As The Daily Telegraph reported: “He dismissed homosexuals as ‘poofs’, ‘powder puffs’ and ‘pansies’, and expressed the view that Aids was the punishment ordained by God for sodomy. In particular, he anathematised those ‘who flaunt their homosexuality and try to subvert and convert other people to it. These are the people I have utter hatred for, because I think they are spreading filth.’”
This was only a tiny sample of the absolutely unfettered hatred he felt for us. At the time of a particularly nasty arson attack on a gay cinema in London, when ten people were killed, he made comments that I will not repeat but which I will never forgive.
And then came the maudlin, sentimental tributes from those of his journalistic colleagues who had been on the receiving end of his patronage. Michael Toner, who had been Political Editor of The Sunday Express under Junor wrote: “Yesterday when I telephoned a former colleague to tell him of the old man’s death, I found him on the verge of tears. I wasn’t exactly dry-eyed myself.”
Peter McKay was, of course, one of Junor’s protégés, and it shows in his own style of writing, which shares the penchant for abuse and spite. In The Daily Express he said: “John Junor was a journalistic giant who built the old Sunday Express into a perfect family newspaper.” A perfect family newspaper? A disgusting repository for every nasty prejudice you could think of, more like.
Nearly all the obituaries commented about Junor’s abhorrence of “cant and humbug” and yet it is clear that he was a major practitioner of hypocrisy himself. He would ride about in chauffeur driven cars and then write about conversations he’d had with ordinary men and women on the tops of buses.
Junor was a personally unpleasant individual who used his editorial position to wound and terrorise the journalists working under him. There are many stories of his cruel whims and arbitrary sackings has often featured in Mediawatch over the years, and some of the most shockingly racist and homophobic opinions ever to see print came from his pen.
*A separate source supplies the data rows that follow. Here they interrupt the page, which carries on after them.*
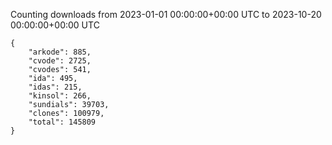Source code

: 
Counting downloads from 2023-01-01 00:00:00+00:00 UTC to 2023-10-20 00:00:00+00:00 UTC

```
{
    "arkode": 885,
    "cvode": 2725,
    "cvodes": 541,
    "ida": 495,
    "idas": 215,
    "kinsol": 266,
    "sundials": 39703,
    "clones": 100979,
    "total": 145809
}
```
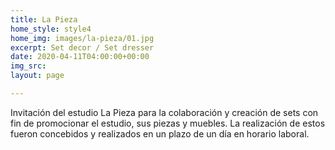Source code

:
 ```yaml
---
title: La Pieza
home_style: style4
home_img: images/la-pieza/01.jpg
excerpt: Set decor / Set dresser
date: 2020-04-11T04:00:00+00:00
img_src: 
layout: page

---
```

Invitación del estudio La Pieza para la colaboración y creación de sets con fin de promocionar el estudio, sus piezas y muebles. La realización de estos fueron concebidos y realizados en un plazo de un día en horario laboral.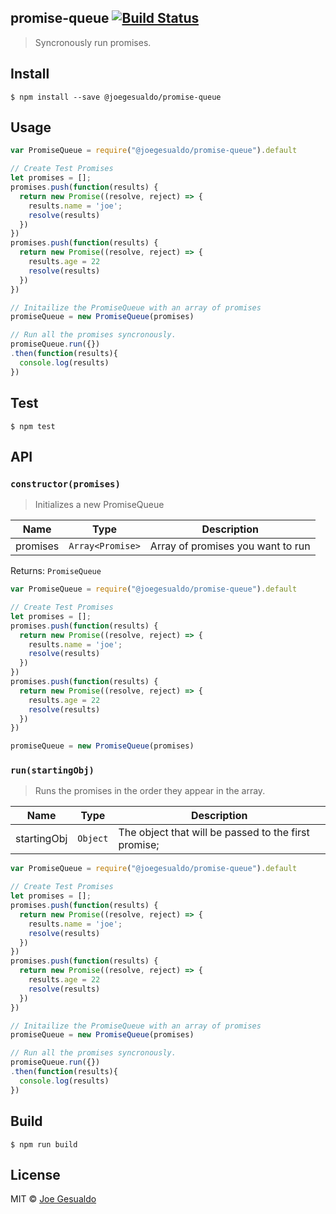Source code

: ## promise-queue [![Build Status](https://travis-ci.org/joegesualdo/promise-queue-js.svg?branch=master)](https://travis-ci.org/joegesualdo/promise-queue-js)
> Syncronously run promises.

## Install
```
$ npm install --save @joegesualdo/promise-queue
```

## Usage
```javascript
var PromiseQueue = require("@joegesualdo/promise-queue").default

// Create Test Promises
let promises = [];
promises.push(function(results) {
  return new Promise((resolve, reject) => {
    results.name = 'joe';
    resolve(results)
  })
})
promises.push(function(results) {
  return new Promise((resolve, reject) => {
    results.age = 22
    resolve(results)
  })
})

// Initailize the PromiseQueue with an array of promises
promiseQueue = new PromiseQueue(promises)

// Run all the promises syncronously.
promiseQueue.run({})
.then(function(results){
  console.log(results)
})
```

## Test
```
$ npm test
```
## API
### `constructor(promises)`
> Initializes a new PromiseQueue 

| Name | Type | Description |
|------|------|-------------|
| promises | `Array<Promise>` | Array of promises you want to run | 

Returns: `PromiseQueue` 

```javascript
var PromiseQueue = require("@joegesualdo/promise-queue").default

// Create Test Promises
let promises = [];
promises.push(function(results) {
  return new Promise((resolve, reject) => {
    results.name = 'joe';
    resolve(results)
  })
})
promises.push(function(results) {
  return new Promise((resolve, reject) => {
    results.age = 22
    resolve(results)
  })
})

promiseQueue = new PromiseQueue(promises)
```
### `run(startingObj)`
> Runs the promises in the order they appear in the array.

| Name | Type | Description |
|------|------|-------------|
| startingObj | `Object` | The object that will be passed to the first promise;

```javascript
var PromiseQueue = require("@joegesualdo/promise-queue").default

// Create Test Promises
let promises = [];
promises.push(function(results) {
  return new Promise((resolve, reject) => {
    results.name = 'joe';
    resolve(results)
  })
})
promises.push(function(results) {
  return new Promise((resolve, reject) => {
    results.age = 22
    resolve(results)
  })
})

// Initailize the PromiseQueue with an array of promises
promiseQueue = new PromiseQueue(promises)

// Run all the promises syncronously.
promiseQueue.run({})
.then(function(results){
  console.log(results)
})
```
## Build
```
$ npm run build
```
## License
MIT © [Joe Gesualdo]()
He began to write his JJ column in 1979 when Mrs Thatcher came to power and it was for licking her arse that he was awarded his knighthood. It seems fitting that his flow of poison should be stemmed in the week that so many of his fellow reactionaries have been kicked off their platforms.
As Julian Critchley so aptly said (Independent, May 5th) of this self-styled “man of the people”: “John Junor may have had his finger on the nation’s pulse, but he also got on its nerves.”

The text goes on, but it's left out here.